Records shown: Begin

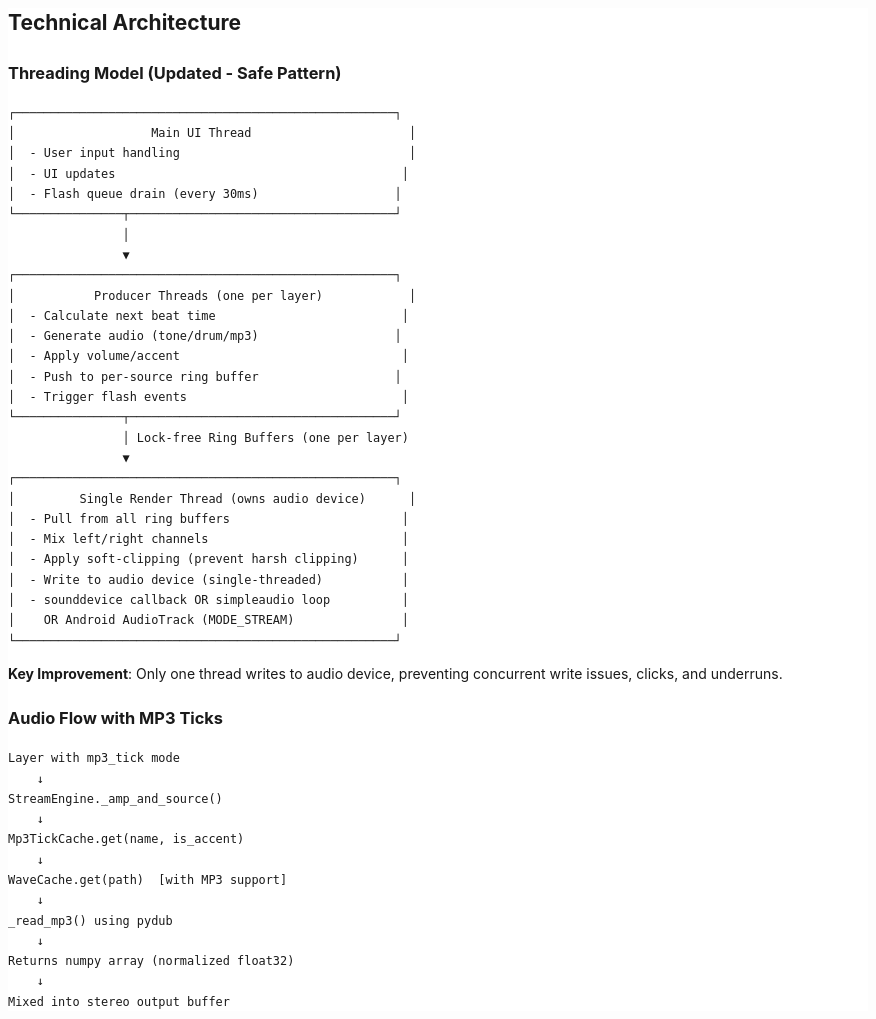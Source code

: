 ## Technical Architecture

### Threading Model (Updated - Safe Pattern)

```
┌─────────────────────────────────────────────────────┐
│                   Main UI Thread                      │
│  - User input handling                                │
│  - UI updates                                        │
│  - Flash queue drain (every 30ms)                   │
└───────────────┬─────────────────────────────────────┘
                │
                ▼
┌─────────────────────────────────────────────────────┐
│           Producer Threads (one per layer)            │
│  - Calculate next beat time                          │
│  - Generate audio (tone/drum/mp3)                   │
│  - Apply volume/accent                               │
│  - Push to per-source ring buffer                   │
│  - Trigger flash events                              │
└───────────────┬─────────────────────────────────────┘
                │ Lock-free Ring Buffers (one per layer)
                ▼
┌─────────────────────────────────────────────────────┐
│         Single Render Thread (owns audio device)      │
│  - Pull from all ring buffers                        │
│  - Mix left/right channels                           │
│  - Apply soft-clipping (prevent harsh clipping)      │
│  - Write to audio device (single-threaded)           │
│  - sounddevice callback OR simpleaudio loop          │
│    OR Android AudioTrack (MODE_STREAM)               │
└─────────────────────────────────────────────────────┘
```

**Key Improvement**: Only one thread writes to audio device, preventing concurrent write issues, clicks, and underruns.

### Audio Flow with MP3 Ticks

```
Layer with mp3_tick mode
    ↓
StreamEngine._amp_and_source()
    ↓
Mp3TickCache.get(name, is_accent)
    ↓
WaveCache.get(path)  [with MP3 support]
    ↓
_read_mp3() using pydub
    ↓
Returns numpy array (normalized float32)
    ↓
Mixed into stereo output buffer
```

Records shown: End
Records shown: Begin

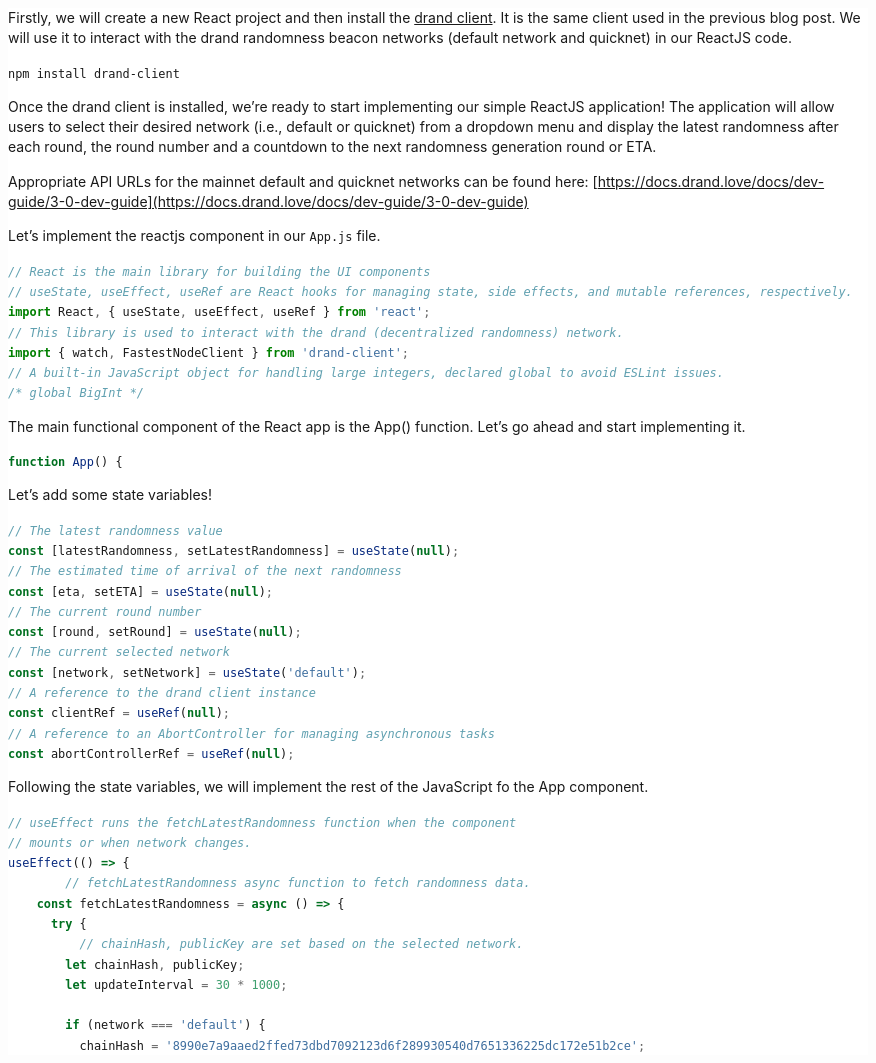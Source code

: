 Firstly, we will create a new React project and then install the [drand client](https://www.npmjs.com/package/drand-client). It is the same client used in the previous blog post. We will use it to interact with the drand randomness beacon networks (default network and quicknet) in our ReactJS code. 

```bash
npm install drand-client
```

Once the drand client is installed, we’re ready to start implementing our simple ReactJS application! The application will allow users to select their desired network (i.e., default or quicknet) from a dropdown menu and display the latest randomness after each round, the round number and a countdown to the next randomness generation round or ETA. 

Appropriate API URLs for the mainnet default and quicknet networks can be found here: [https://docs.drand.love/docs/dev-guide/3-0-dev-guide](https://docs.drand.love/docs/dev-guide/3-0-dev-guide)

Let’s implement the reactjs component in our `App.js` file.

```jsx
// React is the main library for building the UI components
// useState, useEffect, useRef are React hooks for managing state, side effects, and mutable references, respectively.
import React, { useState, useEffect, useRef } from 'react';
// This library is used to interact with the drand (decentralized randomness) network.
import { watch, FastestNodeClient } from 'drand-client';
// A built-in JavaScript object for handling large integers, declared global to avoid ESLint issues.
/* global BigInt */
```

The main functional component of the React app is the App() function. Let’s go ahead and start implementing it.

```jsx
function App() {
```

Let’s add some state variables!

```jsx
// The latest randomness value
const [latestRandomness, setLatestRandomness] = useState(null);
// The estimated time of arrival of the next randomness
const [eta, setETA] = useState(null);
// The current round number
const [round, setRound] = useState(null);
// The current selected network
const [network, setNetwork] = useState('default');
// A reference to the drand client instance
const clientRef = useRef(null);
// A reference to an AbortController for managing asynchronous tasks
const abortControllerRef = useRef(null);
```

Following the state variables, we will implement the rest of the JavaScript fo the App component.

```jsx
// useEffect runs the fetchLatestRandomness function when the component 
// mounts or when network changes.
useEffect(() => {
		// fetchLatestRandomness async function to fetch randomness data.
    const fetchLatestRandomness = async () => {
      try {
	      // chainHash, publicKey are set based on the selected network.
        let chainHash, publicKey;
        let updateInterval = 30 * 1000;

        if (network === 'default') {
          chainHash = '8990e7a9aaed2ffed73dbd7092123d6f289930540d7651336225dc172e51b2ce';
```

Records shown: End
Records shown: Begin

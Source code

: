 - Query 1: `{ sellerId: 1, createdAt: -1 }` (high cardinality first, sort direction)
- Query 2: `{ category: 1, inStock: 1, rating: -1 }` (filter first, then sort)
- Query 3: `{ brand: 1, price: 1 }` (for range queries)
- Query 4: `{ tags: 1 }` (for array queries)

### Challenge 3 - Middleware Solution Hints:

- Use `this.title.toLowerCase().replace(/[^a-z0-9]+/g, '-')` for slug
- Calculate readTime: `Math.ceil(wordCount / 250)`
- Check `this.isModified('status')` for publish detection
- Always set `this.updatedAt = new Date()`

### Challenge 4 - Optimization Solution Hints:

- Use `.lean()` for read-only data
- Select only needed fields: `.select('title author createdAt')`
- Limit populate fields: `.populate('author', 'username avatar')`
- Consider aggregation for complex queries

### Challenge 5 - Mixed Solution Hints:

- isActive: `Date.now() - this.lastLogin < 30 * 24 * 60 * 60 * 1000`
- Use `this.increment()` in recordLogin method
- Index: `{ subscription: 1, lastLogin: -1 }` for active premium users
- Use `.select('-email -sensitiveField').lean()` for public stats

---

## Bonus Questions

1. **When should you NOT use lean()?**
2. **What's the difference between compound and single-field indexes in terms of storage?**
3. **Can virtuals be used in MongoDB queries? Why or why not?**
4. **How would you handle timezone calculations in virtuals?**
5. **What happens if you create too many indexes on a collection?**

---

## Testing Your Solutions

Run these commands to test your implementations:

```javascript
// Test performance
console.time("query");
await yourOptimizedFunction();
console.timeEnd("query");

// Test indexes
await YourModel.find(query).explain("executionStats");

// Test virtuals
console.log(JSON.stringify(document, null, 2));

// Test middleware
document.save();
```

Records shown: End

§ **Work instructions**
Set down, exactly as they stand above, the lines starting with the line with "(for array queries)" and going on through the line with "- Always set", and no others.

§ **Response**
- Query 4: `{ tags: 1 }` (for array queries)

### Challenge 3 - Middleware Solution Hints:

- Use `this.title.toLowerCase().replace(/[^a-z0-9]+/g, '-')` for slug
- Calculate readTime: `Math.ceil(wordCount / 250)`
- Check `this.isModified('status')` for publish detection
- Always set `this.updatedAt = new Date()`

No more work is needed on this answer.